EXERCISE PROMPT: Your response should be the complete data, transcribed exactly.

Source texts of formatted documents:

__________________________________________________

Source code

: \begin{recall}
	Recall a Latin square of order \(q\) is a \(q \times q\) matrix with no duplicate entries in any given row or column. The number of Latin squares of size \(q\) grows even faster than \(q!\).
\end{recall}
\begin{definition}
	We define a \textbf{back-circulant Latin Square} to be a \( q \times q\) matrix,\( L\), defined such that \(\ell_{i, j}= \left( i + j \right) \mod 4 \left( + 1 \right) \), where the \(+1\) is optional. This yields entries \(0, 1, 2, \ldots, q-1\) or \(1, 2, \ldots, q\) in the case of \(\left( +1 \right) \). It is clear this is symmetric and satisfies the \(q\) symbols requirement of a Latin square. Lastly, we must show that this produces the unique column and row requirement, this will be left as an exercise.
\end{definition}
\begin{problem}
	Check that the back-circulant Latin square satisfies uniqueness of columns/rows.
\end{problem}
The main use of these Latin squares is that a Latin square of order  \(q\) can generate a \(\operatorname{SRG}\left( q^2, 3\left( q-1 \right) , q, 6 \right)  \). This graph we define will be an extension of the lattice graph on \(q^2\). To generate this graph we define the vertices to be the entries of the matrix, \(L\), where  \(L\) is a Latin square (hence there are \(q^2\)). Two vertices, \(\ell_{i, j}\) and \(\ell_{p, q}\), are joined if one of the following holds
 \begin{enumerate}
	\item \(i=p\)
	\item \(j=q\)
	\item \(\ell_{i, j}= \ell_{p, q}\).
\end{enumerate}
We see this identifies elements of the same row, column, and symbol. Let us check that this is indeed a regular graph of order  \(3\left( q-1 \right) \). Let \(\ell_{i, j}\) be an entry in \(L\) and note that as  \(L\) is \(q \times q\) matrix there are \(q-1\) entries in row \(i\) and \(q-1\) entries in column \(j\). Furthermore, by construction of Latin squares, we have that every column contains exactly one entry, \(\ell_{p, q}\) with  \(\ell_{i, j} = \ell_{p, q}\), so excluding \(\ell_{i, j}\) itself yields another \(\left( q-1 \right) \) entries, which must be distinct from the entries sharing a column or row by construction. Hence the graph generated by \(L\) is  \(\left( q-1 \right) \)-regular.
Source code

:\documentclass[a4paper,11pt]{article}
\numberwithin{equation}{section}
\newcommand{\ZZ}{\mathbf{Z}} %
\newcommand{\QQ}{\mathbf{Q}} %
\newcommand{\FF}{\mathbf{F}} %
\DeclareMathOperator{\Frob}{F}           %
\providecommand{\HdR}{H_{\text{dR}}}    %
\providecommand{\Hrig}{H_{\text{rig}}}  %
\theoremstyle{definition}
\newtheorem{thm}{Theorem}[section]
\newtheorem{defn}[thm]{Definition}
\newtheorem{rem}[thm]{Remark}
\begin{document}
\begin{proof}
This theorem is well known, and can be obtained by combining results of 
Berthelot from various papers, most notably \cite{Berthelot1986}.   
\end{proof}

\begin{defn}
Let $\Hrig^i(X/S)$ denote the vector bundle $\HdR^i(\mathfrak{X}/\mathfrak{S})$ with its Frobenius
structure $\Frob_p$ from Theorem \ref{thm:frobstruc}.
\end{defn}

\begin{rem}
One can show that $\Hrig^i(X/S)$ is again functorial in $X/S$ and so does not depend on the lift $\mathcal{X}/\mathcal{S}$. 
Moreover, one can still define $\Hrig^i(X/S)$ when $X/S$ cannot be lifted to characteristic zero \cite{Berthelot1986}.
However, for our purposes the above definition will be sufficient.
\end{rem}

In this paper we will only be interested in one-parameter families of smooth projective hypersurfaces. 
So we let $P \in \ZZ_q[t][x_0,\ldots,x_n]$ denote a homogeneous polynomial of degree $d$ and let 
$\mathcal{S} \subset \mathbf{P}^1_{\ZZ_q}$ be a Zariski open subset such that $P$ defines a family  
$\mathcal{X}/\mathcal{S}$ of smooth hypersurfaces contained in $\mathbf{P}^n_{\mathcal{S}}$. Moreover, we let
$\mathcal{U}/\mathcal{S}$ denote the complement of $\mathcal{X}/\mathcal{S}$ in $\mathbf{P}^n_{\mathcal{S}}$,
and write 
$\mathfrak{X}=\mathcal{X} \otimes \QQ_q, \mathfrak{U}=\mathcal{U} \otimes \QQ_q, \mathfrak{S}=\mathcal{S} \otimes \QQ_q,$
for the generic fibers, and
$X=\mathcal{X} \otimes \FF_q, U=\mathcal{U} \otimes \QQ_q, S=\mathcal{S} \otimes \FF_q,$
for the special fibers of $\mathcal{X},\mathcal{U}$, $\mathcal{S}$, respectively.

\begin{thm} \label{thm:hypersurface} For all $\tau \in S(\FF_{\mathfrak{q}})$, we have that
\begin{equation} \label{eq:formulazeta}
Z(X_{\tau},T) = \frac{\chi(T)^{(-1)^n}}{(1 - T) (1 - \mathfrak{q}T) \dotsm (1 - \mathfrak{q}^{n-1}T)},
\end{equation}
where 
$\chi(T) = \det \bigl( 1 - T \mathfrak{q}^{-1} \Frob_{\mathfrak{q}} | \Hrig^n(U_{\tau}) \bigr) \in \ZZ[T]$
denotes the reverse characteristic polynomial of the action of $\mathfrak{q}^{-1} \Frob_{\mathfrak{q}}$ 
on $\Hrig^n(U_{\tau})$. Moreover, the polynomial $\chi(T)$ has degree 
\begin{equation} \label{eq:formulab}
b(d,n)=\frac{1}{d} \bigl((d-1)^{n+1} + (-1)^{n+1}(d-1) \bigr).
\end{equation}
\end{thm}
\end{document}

__________________________________________________

EXERCISE ANSWER:
Source code

: \begin{recall}
	Recall a Latin square of order \(q\) is a \(q \times q\) matrix with no duplicate entries in any given row or column. The number of Latin squares of size \(q\) grows even faster than \(q!\).
\end{recall}
\begin{definition}
	We define a \textbf{back-circulant Latin Square} to be a \( q \times q\) matrix,\( L\), defined such that \(\ell_{i, j}= \left( i + j \right) \mod 4 \left( + 1 \right) \), where the \(+1\) is optional. This yields entries \(0, 1, 2, \ldots, q-1\) or \(1, 2, \ldots, q\) in the case of \(\left( +1 \right) \). It is clear this is symmetric and satisfies the \(q\) symbols requirement of a Latin square. Lastly, we must show that this produces the unique column and row requirement, this will be left as an exercise.
\end{definition}
\begin{problem}
	Check that the back-circulant Latin square satisfies uniqueness of columns/rows.
\end{problem}
The main use of these Latin squares is that a Latin square of order  \(q\) can generate a \(\operatorname{SRG}\left( q^2, 3\left( q-1 \right) , q, 6 \right)  \). This graph we define will be an extension of the lattice graph on \(q^2\). To generate this graph we define the vertices to be the entries of the matrix, \(L\), where  \(L\) is a Latin square (hence there are \(q^2\)). Two vertices, \(\ell_{i, j}\) and \(\ell_{p, q}\), are joined if one of the following holds
 \begin{enumerate}
	\item \(i=p\)
	\item \(j=q\)
	\item \(\ell_{i, j}= \ell_{p, q}\).
\end{enumerate}
We see this identifies elements of the same row, column, and symbol. Let us check that this is indeed a regular graph of order  \(3\left( q-1 \right) \). Let \(\ell_{i, j}\) be an entry in \(L\) and note that as  \(L\) is \(q \times q\) matrix there are \(q-1\) entries in row \(i\) and \(q-1\) entries in column \(j\). Furthermore, by construction of Latin squares, we have that every column contains exactly one entry, \(\ell_{p, q}\) with  \(\ell_{i, j} = \ell_{p, q}\), so excluding \(\ell_{i, j}\) itself yields another \(\left( q-1 \right) \) entries, which must be distinct from the entries sharing a column or row by construction. Hence the graph generated by \(L\) is  \(\left( q-1 \right) \)-regular.
Source code

:\documentclass[a4paper,11pt]{article}
\numberwithin{equation}{section}
\newcommand{\ZZ}{\mathbf{Z}} %
\newcommand{\QQ}{\mathbf{Q}} %
\newcommand{\FF}{\mathbf{F}} %
\DeclareMathOperator{\Frob}{F}           %
\providecommand{\HdR}{H_{\text{dR}}}    %
\providecommand{\Hrig}{H_{\text{rig}}}  %
\theoremstyle{definition}
\newtheorem{thm}{Theorem}[section]
\newtheorem{defn}[thm]{Definition}
\newtheorem{rem}[thm]{Remark}
\begin{document}
\begin{proof}
This theorem is well known, and can be obtained by combining results of 
Berthelot from various papers, most notably \cite{Berthelot1986}.   
\end{proof}

\begin{defn}
Let $\Hrig^i(X/S)$ denote the vector bundle $\HdR^i(\mathfrak{X}/\mathfrak{S})$ with its Frobenius
structure $\Frob_p$ from Theorem \ref{thm:frobstruc}.
\end{defn}

\begin{rem}
One can show that $\Hrig^i(X/S)$ is again functorial in $X/S$ and so does not depend on the lift $\mathcal{X}/\mathcal{S}$. 
Moreover, one can still define $\Hrig^i(X/S)$ when $X/S$ cannot be lifted to characteristic zero \cite{Berthelot1986}.
However, for our purposes the above definition will be sufficient.
\end{rem}

In this paper we will only be interested in one-parameter families of smooth projective hypersurfaces. 
So we let $P \in \ZZ_q[t][x_0,\ldots,x_n]$ denote a homogeneous polynomial of degree $d$ and let 
$\mathcal{S} \subset \mathbf{P}^1_{\ZZ_q}$ be a Zariski open subset such that $P$ defines a family  
$\mathcal{X}/\mathcal{S}$ of smooth hypersurfaces contained in $\mathbf{P}^n_{\mathcal{S}}$. Moreover, we let
$\mathcal{U}/\mathcal{S}$ denote the complement of $\mathcal{X}/\mathcal{S}$ in $\mathbf{P}^n_{\mathcal{S}}$,
and write 
$\mathfrak{X}=\mathcal{X} \otimes \QQ_q, \mathfrak{U}=\mathcal{U} \otimes \QQ_q, \mathfrak{S}=\mathcal{S} \otimes \QQ_q,$
for the generic fibers, and
$X=\mathcal{X} \otimes \FF_q, U=\mathcal{U} \otimes \QQ_q, S=\mathcal{S} \otimes \FF_q,$
for the special fibers of $\mathcal{X},\mathcal{U}$, $\mathcal{S}$, respectively.

\begin{thm} \label{thm:hypersurface} For all $\tau \in S(\FF_{\mathfrak{q}})$, we have that
\begin{equation} \label{eq:formulazeta}
Z(X_{\tau},T) = \frac{\chi(T)^{(-1)^n}}{(1 - T) (1 - \mathfrak{q}T) \dotsm (1 - \mathfrak{q}^{n-1}T)},
\end{equation}
where 
$\chi(T) = \det \bigl( 1 - T \mathfrak{q}^{-1} \Frob_{\mathfrak{q}} | \Hrig^n(U_{\tau}) \bigr) \in \ZZ[T]$
denotes the reverse characteristic polynomial of the action of $\mathfrak{q}^{-1} \Frob_{\mathfrak{q}}$ 
on $\Hrig^n(U_{\tau})$. Moreover, the polynomial $\chi(T)$ has degree 
\begin{equation} \label{eq:formulab}
b(d,n)=\frac{1}{d} \bigl((d-1)^{n+1} + (-1)^{n+1}(d-1) \bigr).
\end{equation}
\end{thm}
\end{document}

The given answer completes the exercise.